» EXERCISE BRIEF
Give the lines again, unchanged, starting with the line containing "下面通过一个例子来理解这一点：" and ending with the last line of the data below.

(Rendered images with source text)
──────────────────────────────

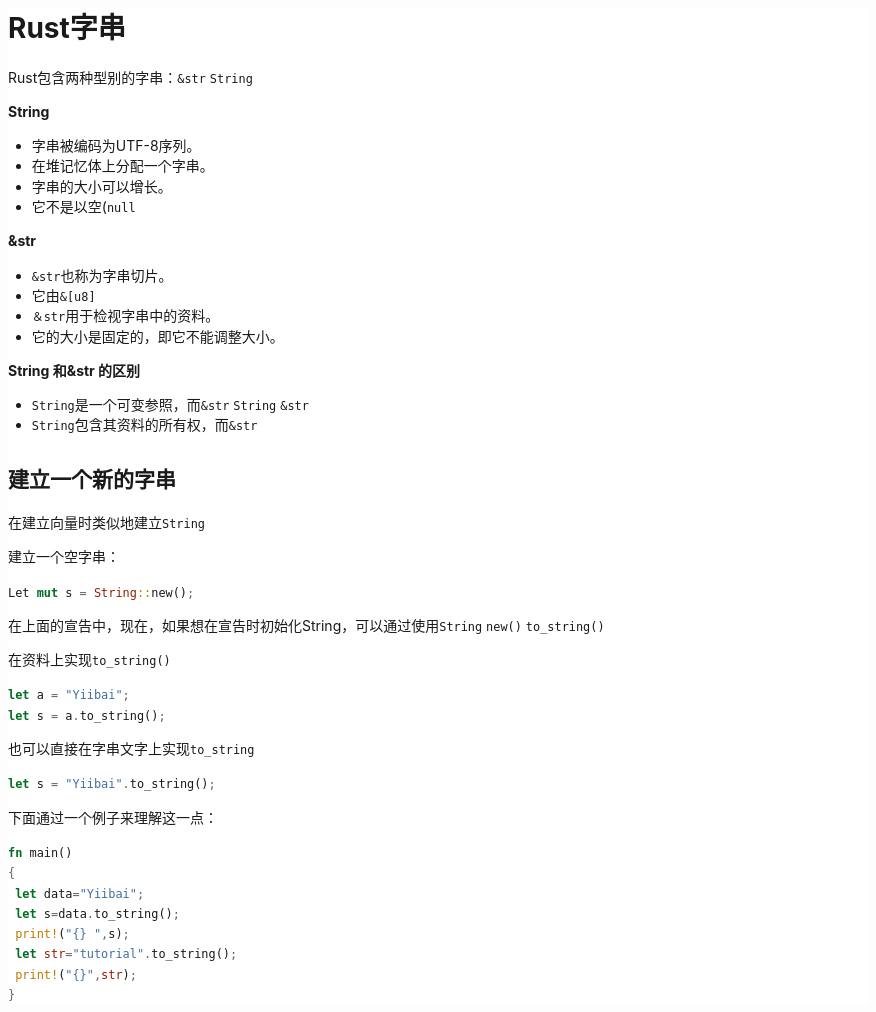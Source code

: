 # Rust字串

Rust包含两种型别的字串：`&str` `String`

**String**

- 字串被编码为UTF-8序列。
- 在堆记忆体上分配一个字串。
- 字串的大小可以增长。
- 它不是以空(`null`

**&str**

- `&str`也称为字串切片。
- 它由`&[u8]`
- `＆str`用于检视字串中的资料。
- 它的大小是固定的，即它不能调整大小。

**String 和&str 的区别**

- `String`是一个可变参照，而`&str` `String` `&str`
- `String`包含其资料的所有权，而`&str`

## 建立一个新的字串

在建立向量时类似地建立`String`

建立一个空字串：

```rust
Let mut s = String::new();
```

在上面的宣告中，现在，如果想在宣告时初始化String，可以通过使用`String` `new()` `to_string()`

在资料上实现`to_string()`

```rust
let a = "Yiibai";  
let s = a.to_string();
```

也可以直接在字串文字上实现`to_string`

```rust
let s = "Yiibai".to_string();
```

下面通过一个例子来理解这一点：

```rust
fn main()  
{
 let data="Yiibai";  
 let s=data.to_string();  
 print!("{} ",s);  
 let str="tutorial".to_string();  
 print!("{}",str);
}
```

──────────────────────────────

» EXPECTED OUTPUT
下面通过一个例子来理解这一点：

```rust
fn main()  
{
 let data="Yiibai";  
 let s=data.to_string();  
 print!("{} ",s);  
 let str="tutorial".to_string();  
 print!("{}",str);
}
```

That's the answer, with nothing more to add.